ノアとニアは指南役になる人物が来たのだが、非常にいかついまさに歴戦の戦士!!といった風貌の男性だったため怖がり、泣き出してしまった。そのため少し時間がかかるが女性の達人を呼ぶそうだ。
顔見てガン泣きされてる彼らは悲しそうな顔をしていて少し心が痛んだ
俺はというとこれからリーヴェン商会というこの国有数の商会の人物とこれから会いに行く。
リーヴェン商会はこの国が始まってすぐに設立されたかなり歴史ある商会で、王室御用達の商会だそうだ。質がいいものを薄利多売で売り一般国民にも信頼されており、その利益の一部で孤児院を経営していたり、私塾のようなものを開いたりしてかなり多方面に手を伸ばしている大商会だそうだ。
国としても非常に信頼のおける商会の一つと紹介された。
案内された部屋に入ると1人の少しぽっちゃりした男性と、その隣に秘書風な男性が豪華な椅子に座っている。
「こんにちわ、紹介に与りました。リーヴェン商会の会長トーマス・リーヴェンと申します。こちらは私の秘書、アドルフです。」
そう言いながらトーマスさんとアドルフさんは椅子から立ちあがりお辞儀をする。
「さっそく社交辞令と行きたいところですが、召喚者の中に商人がいると聞いてワクワクしていたのですよ。なので社交辞令は抜きにして本題に入らせていただきたいのですが、いかがでしょうか?」
そうぶっちゃけながら話すトーマスさんの目はすごくキラキラしてて、びっくりする。
まあ社交辞令なんてめんどくさいこと抜きにできるなら俺としても嬉しいんだけどね
「ええ、全然かまわないですよ」
「では早速ステータスプレートを見せていただくことは出来ますでしょうか?
もちろん他者に勝手に話さないよう契約をさせていただきますので、ご安心ください」
そう言いながらトーマスさんは長文が書いてある羊皮紙を差し出してきた。
内容は、俺のステータスプレートを見るが、トーマスさんとアドルフさん以外には許可なく内容を話さない、もし話した場合2人のそれぞれの私財の半分を俺に無償で譲渡する、というのと俺の望む権利を4つ、2人の家族のうち最大2人ずつを奴隷として譲渡する。
という内容のかなり重い物だった。
「あの、これは・・・」
「おや、お気に召しませんでしたか?では私財の8割と権利を8つでどうでしょう?」
トーマスさんは俺がどもったのが条件が軽すぎると思ったようで、さらに上乗せを始めた。
それを慌てて止める。
「軽かったのではなく重すぎるように感じたのですが・・・」
「ああ、そういうことですか。それはですね、」
手をポンと叩いてトーマスさんは説明しだす。
いくら非戦闘職だったとしても女神が補助して召喚された人物がただの商人なわけがなく、もし役目を持っていたとしたら、失ったときに取り返しがつかない。魔王討伐の陰の立役者になる竜騎士がいないため慎重に行動したい、というのが国の方針だそうだ。
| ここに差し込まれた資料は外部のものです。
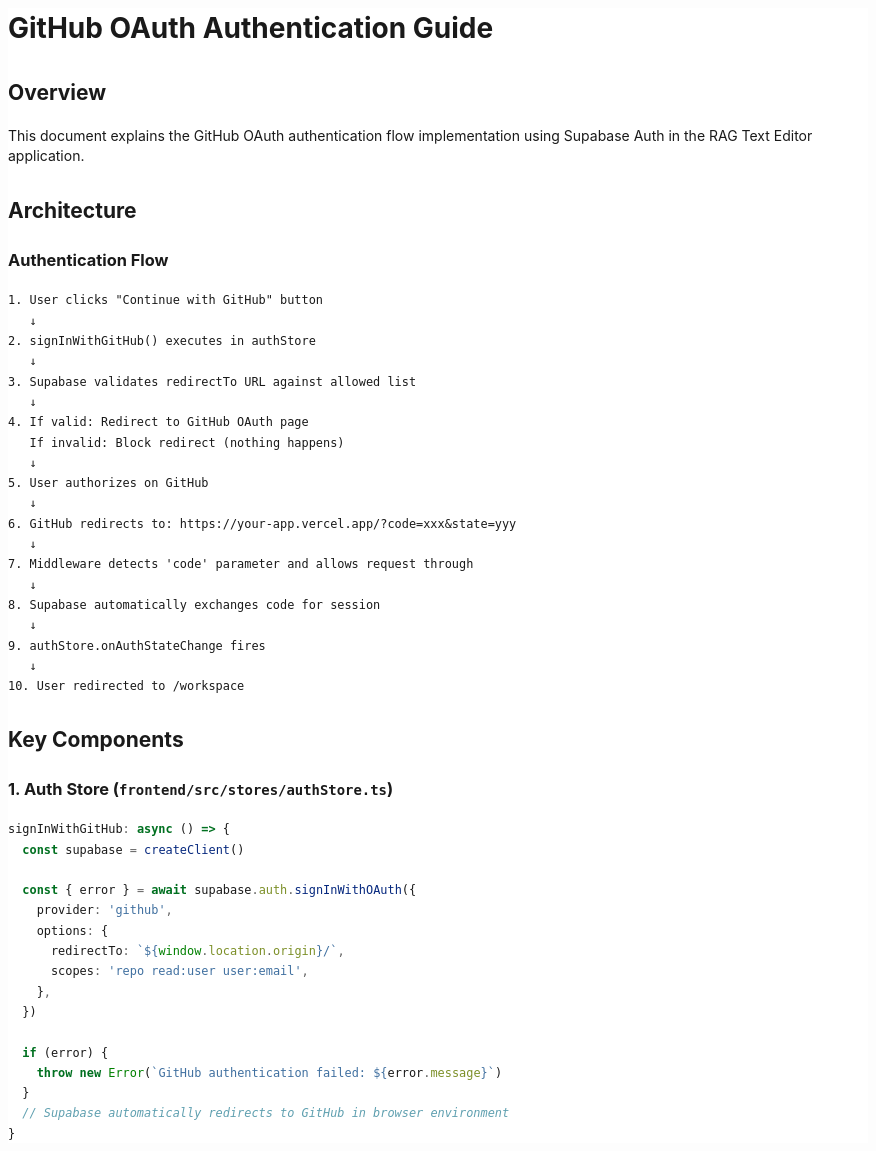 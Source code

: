 # GitHub OAuth Authentication Guide

## Overview

This document explains the GitHub OAuth authentication flow implementation using Supabase Auth in the RAG Text Editor application.

## Architecture

### Authentication Flow

```
1. User clicks "Continue with GitHub" button
   ↓
2. signInWithGitHub() executes in authStore
   ↓
3. Supabase validates redirectTo URL against allowed list
   ↓
4. If valid: Redirect to GitHub OAuth page
   If invalid: Block redirect (nothing happens)
   ↓
5. User authorizes on GitHub
   ↓
6. GitHub redirects to: https://your-app.vercel.app/?code=xxx&state=yyy
   ↓
7. Middleware detects 'code' parameter and allows request through
   ↓
8. Supabase automatically exchanges code for session
   ↓
9. authStore.onAuthStateChange fires
   ↓
10. User redirected to /workspace
```

## Key Components

### 1. Auth Store (`frontend/src/stores/authStore.ts`)

```typescript
signInWithGitHub: async () => {
  const supabase = createClient()

  const { error } = await supabase.auth.signInWithOAuth({
    provider: 'github',
    options: {
      redirectTo: `${window.location.origin}/`,
      scopes: 'repo read:user user:email',
    },
  })

  if (error) {
    throw new Error(`GitHub authentication failed: ${error.message}`)
  }
  // Supabase automatically redirects to GitHub in browser environment
}
```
それにもともと、召喚者のステータスやスキルは機密事項なので、ばらした場合王族ですらただでは済まないのだそうだ。それを王城御用達の商会の会長だとしても名誉貴族程度のトーマスさんに科せられる罰としては、かなり軽いのだそうだ。
「まあそれに言いふらさなければ問題はありませからね」
そう言いながらトーマスさんは笑った。
俺は何度か読み間違いがないか確認をしてからサインをした。
「はい、では契約成立ですね
ではさっそく」
そう言いながら手を差し出すトーマスさん。
そんなに興味があるのか、ステータスプレートを差し出すとプレートを穴が開くほど凝視しだした。
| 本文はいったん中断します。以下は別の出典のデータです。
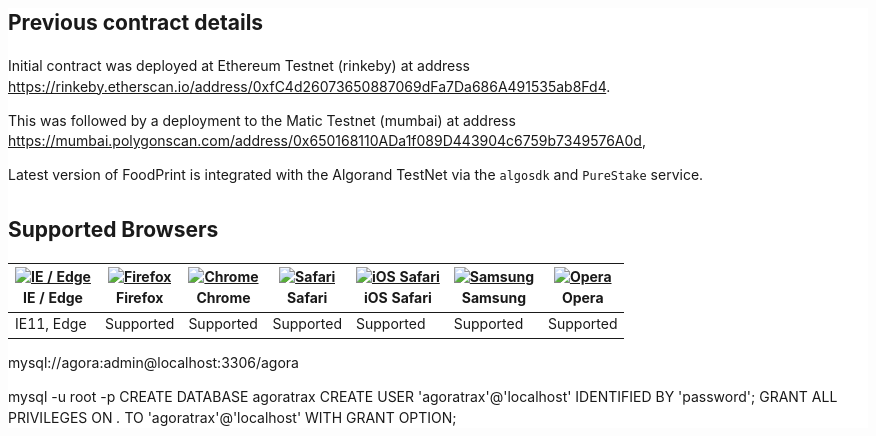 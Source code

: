 ## Previous contract details

Initial contract was deployed at Ethereum Testnet (rinkeby) at address
https://rinkeby.etherscan.io/address/0xfC4d26073650887069dFa7Da686A491535ab8Fd4.

This was followed by a deployment to the Matic Testnet (mumbai) at address
https://mumbai.polygonscan.com/address/0x650168110ADa1f089D443904c6759b7349576A0d,

Latest version of FoodPrint is integrated with the Algorand TestNet via the `algosdk` and
`PureStake` service.

## Supported Browsers

| [<img src="https://raw.githubusercontent.com/alrra/browser-logos/master/src/edge/edge_48x48.png" alt="IE / Edge" width="24px" height="24px" />](http://godban.github.io/browsers-support-badges/)</br>IE / Edge | [<img src="https://raw.githubusercontent.com/alrra/browser-logos/master/src/firefox/firefox_48x48.png" alt="Firefox" width="24px" height="24px" />](http://godban.github.io/browsers-support-badges/)</br>Firefox | [<img src="https://raw.githubusercontent.com/alrra/browser-logos/master/src/chrome/chrome_48x48.png" alt="Chrome" width="24px" height="24px" />](http://godban.github.io/browsers-support-badges/)</br>Chrome | [<img src="https://raw.githubusercontent.com/alrra/browser-logos/master/src/safari/safari_48x48.png" alt="Safari" width="24px" height="24px" />](http://godban.github.io/browsers-support-badges/)</br>Safari | [<img src="https://raw.githubusercontent.com/alrra/browser-logos/master/src/safari-ios/safari-ios_48x48.png" alt="iOS Safari" width="24px" height="24px" />](http://godban.github.io/browsers-support-badges/)</br>iOS Safari | [<img src="https://raw.githubusercontent.com/alrra/browser-logos/master/src/samsung-internet/samsung-internet_48x48.png" alt="Samsung" width="24px" height="24px" />](http://godban.github.io/browsers-support-badges/)</br>Samsung | [<img src="https://raw.githubusercontent.com/alrra/browser-logos/master/src/opera/opera_48x48.png" alt="Opera" width="24px" height="24px" />](http://godban.github.io/browsers-support-badges/)</br>Opera |
| --------------------------------------------------------------------------------------------------------------------------------------------------------------------------------------------------------------- | ----------------------------------------------------------------------------------------------------------------------------------------------------------------------------------------------------------------- | ------------------------------------------------------------------------------------------------------------------------------------------------------------------------------------------------------------- | ------------------------------------------------------------------------------------------------------------------------------------------------------------------------------------------------------------- | ----------------------------------------------------------------------------------------------------------------------------------------------------------------------------------------------------------------------------- | ----------------------------------------------------------------------------------------------------------------------------------------------------------------------------------------------------------------------------------- | --------------------------------------------------------------------------------------------------------------------------------------------------------------------------------------------------------- |
| IE11, Edge                                                                                                                                                                                                      | Supported                                                                                                                                                                                                         | Supported                                                                                                                                                                                                     | Supported                                                                                                                                                                                                     | Supported                                                                                                                                                                                                                     | Supported                                                                                                                                                                                                                           | Supported                                                                                                                                                                                                 |




mysql://agora:admin@localhost:3306/agora


mysql -u root -p
CREATE DATABASE agoratrax
CREATE USER 'agoratrax'@'localhost' IDENTIFIED BY 'password';
GRANT ALL PRIVILEGES ON *.* TO 'agoratrax'@'localhost' WITH GRANT OPTION;



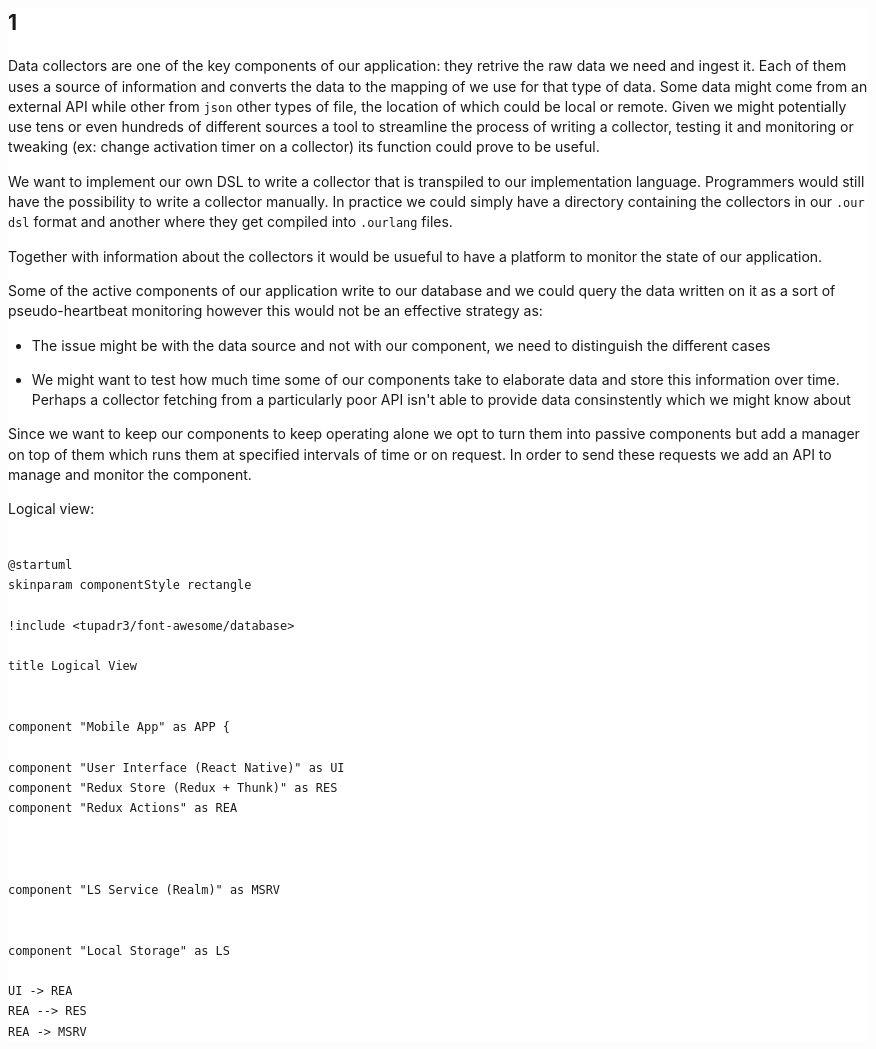 ## 1

Data collectors are one of the key components of our application: they retrive
the raw data we need and ingest it. Each of them uses a source of information
and converts the data to the mapping of we use for that type of data.
Some data might come from an external API while other from ```json```
 other types of file, the location of which could be local or remote.
Given we might potentially use tens or even hundreds of different sources a tool
to streamline the process of writing a collector, testing it and monitoring or
tweaking (ex: change activation timer on a collector) its function could prove to be useful.

 We want to implement our own DSL to write a collector that is transpiled to
 our implementation language. Programmers would still have the possibility to
 write a collector manually. In practice we could simply have a directory containing
 the collectors in our ```.ourdsl``` format and another where they get compiled
 into ```.ourlang``` files.

 Together with information about the collectors it would be usueful to have a platform
 to monitor the state of our application.


Some of the active components of our application write to our database and we could
query the data written on it as a sort of pseudo-heartbeat monitoring however this
would not be an effective strategy as:

* The issue might be with the data source and not with our component, we need to
distinguish the different cases


* We might want to test how much time some of our components take to elaborate
data and store this information over time. Perhaps a collector fetching from a
particularly poor API isn't able to provide data consinstently which we might know
about

Since we want to keep our components to keep operating alone we opt to turn them
into passive components but add a manager on top of them which runs them at specified
intervals of time or on request. In order to send these requests we add an API to manage
and monitor the component.


Logical view:

```puml

@startuml
skinparam componentStyle rectangle

!include <tupadr3/font-awesome/database>

title Logical View


component "Mobile App" as APP {

component "User Interface (React Native)" as UI
component "Redux Store (Redux + Thunk)" as RES
component "Redux Actions" as REA



component "LS Service (Realm)" as MSRV


component "Local Storage" as LS

UI -> REA
REA --> RES
REA -> MSRV
```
「商人にしては・・・幸運が低いですね、ですがそれ以上に他の戦闘系にかかわるステータスが非常に高い。 商人として必須の暗算はともかく目利きも観察眼も、さらに交渉術もあるとは・・・これはこれは・・・」
そう言いながらしきりに頷いたトーマスさんはそのままアドルフさんにステータスプレートを渡して口を開く。
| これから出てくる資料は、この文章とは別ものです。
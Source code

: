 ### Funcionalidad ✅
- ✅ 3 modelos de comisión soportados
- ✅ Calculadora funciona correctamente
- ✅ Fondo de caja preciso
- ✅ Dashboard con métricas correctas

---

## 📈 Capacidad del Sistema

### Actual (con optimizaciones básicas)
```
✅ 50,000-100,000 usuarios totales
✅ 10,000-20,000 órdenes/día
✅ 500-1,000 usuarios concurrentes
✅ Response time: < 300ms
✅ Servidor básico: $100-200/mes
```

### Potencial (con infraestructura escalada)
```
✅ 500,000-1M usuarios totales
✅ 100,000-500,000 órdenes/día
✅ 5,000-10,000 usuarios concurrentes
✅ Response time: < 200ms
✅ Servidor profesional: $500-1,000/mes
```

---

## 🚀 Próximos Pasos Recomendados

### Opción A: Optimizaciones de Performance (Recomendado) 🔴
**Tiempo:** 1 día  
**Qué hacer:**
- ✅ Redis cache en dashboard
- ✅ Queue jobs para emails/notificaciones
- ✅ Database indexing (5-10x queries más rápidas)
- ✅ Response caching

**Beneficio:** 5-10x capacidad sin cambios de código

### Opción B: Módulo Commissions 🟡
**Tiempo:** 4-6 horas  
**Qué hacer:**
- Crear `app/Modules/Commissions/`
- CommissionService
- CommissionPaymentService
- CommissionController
「レンカ様のステータスプレート、拝見いたしました。正直な話をすると商人には向いていないでしょう。といってもスキル、特技に関しては熟練者とそう変わらない物をお持ちです。
向いていないと感じた理由はステータスの高さです。商人というロールは非戦闘職の中でも特に幸運が高く次いで知力が高いです、そしてそれ以外の筋力、体力、魔力,魔耐、耐性、俊敏は最低レベル、G以下いうことが多いのです。
レンカ様は異世界人ということで知力が大変高いですが、それと幸運以外もここまで高いと安全な都内で完結することの多い商人ですと、宝の持ち腐れになってしまいます。
そこで、うち、リーヴェン商会の専属の闘商になっていただければと思います。
闘商というのは闘う商人と書いて闘商です。
闘商というのは、外壁の外に出てモンスターを自力で狩ってそれを商会に直接下す方々の総称で、実際にそういうロールがあるわけではありません。ですが全くいないというわけではなく、そういう方々が集まってどこにも所属しないフリーランス集団を”キャラバン”といいます。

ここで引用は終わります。